_The problem_
How many lines in the records below include "findViewById"? Answer with the number only.
[[ Records to use, beginning ]]
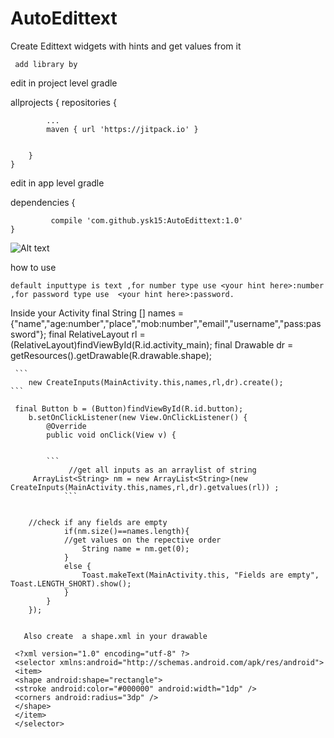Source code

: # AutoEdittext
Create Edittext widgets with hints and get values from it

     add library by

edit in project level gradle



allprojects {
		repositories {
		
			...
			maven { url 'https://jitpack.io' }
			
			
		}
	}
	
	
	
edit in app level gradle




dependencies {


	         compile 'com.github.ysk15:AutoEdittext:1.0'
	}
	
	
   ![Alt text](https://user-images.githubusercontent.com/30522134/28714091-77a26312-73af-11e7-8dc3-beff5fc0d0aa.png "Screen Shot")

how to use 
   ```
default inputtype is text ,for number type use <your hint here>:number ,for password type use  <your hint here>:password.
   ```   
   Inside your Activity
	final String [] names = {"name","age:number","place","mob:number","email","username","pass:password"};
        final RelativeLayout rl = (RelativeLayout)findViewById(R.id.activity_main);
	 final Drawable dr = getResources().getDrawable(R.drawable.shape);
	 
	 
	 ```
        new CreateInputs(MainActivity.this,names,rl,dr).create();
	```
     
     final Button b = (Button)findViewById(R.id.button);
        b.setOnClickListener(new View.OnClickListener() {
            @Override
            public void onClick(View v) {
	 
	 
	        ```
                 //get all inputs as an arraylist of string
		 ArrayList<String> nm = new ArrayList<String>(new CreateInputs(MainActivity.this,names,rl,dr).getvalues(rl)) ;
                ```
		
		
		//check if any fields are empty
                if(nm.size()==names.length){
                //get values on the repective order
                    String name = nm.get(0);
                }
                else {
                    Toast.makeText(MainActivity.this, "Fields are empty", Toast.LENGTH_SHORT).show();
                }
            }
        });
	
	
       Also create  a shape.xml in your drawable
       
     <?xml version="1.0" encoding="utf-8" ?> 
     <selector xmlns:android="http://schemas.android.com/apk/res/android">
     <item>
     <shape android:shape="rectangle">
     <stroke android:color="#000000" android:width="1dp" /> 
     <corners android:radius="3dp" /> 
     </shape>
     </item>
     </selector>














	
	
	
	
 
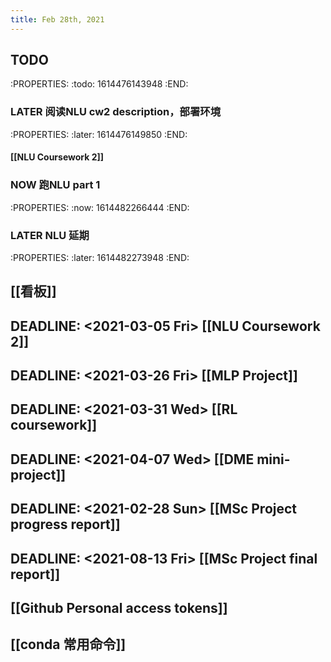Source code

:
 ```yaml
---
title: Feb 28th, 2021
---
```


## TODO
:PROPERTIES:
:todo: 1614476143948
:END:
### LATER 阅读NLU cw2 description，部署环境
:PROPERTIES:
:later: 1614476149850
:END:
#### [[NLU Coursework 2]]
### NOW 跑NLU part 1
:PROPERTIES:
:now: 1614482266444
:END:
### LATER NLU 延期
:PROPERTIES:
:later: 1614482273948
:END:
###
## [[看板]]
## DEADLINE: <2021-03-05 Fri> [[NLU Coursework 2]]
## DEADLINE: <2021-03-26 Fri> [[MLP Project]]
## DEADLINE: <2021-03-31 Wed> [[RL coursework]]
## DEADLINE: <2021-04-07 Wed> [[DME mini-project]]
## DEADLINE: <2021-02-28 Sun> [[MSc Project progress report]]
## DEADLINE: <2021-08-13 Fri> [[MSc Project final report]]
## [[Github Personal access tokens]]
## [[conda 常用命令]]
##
[[ Records to use, end ]]
_Reply to the exercise_
2